━━ Dataset content

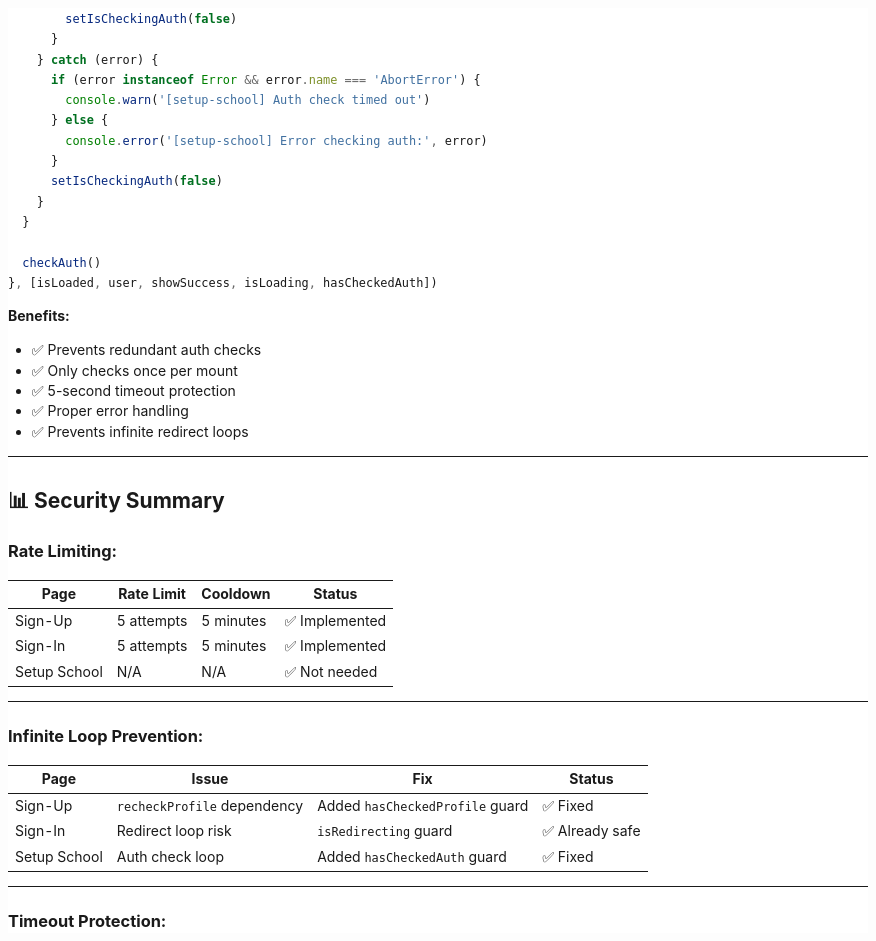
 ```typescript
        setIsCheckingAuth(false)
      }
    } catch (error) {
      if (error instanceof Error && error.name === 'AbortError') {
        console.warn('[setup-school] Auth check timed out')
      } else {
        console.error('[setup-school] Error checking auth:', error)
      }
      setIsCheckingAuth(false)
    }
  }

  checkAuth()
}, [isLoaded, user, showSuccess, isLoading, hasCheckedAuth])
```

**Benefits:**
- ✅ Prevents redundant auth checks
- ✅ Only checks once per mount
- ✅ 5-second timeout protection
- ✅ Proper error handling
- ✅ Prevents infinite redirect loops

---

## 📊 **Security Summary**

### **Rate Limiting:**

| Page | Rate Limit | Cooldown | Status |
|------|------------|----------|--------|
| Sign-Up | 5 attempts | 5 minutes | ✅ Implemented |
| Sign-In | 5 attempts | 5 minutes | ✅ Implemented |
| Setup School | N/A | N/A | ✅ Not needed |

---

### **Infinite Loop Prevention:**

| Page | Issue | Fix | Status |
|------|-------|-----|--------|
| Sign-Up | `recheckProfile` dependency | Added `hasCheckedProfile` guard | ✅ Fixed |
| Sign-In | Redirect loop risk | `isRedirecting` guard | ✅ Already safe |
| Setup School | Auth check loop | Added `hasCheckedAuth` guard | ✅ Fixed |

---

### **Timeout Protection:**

━━━━
━━ Dataset content

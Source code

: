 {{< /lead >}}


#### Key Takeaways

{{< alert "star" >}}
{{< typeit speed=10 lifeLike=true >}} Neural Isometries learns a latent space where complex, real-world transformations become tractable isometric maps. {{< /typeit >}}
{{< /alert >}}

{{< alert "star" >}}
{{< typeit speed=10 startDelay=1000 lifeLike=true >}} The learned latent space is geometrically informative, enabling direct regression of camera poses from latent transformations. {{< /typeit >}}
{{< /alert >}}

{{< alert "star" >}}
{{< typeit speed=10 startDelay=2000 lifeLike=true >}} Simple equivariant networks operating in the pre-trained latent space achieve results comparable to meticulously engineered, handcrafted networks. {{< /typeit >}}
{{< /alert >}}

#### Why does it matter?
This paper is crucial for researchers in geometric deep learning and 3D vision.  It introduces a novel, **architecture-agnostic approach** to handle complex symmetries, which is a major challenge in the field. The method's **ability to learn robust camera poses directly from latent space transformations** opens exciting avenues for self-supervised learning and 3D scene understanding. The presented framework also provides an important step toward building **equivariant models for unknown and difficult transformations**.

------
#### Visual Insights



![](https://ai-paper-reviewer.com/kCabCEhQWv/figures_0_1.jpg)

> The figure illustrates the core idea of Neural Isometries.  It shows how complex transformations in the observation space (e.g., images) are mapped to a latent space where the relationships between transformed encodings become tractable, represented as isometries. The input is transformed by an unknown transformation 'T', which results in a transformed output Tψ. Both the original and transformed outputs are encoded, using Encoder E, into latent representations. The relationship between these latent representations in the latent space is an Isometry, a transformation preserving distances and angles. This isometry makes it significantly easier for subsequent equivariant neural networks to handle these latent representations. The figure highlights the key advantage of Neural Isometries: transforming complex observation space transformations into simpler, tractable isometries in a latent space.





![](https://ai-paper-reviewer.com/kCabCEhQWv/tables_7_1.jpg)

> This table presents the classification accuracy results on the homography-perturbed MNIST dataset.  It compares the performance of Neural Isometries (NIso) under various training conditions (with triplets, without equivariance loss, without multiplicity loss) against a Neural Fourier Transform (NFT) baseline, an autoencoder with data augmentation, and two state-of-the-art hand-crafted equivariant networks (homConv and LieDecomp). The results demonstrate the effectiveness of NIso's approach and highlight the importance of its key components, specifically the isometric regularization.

━━━━

### [Exercise aim]
From the entries above, write out only the lines starting at the line that holds "- ✅ 5-second timeout protection" and ending at the line that holds "### **Timeout Protection:**", keeping both and matching them exactly.

### [Answer for the task]
- ✅ 5-second timeout protection
- ✅ Proper error handling
- ✅ Prevents infinite redirect loops

---

## 📊 **Security Summary**

### **Rate Limiting:**

| Page | Rate Limit | Cooldown | Status |
|------|------------|----------|--------|
| Sign-Up | 5 attempts | 5 minutes | ✅ Implemented |
| Sign-In | 5 attempts | 5 minutes | ✅ Implemented |
| Setup School | N/A | N/A | ✅ Not needed |

---

### **Infinite Loop Prevention:**

| Page | Issue | Fix | Status |
|------|-------|-----|--------|
| Sign-Up | `recheckProfile` dependency | Added `hasCheckedProfile` guard | ✅ Fixed |
| Sign-In | Redirect loop risk | `isRedirecting` guard | ✅ Already safe |
| Setup School | Auth check loop | Added `hasCheckedAuth` guard | ✅ Fixed |

---

### **Timeout Protection:**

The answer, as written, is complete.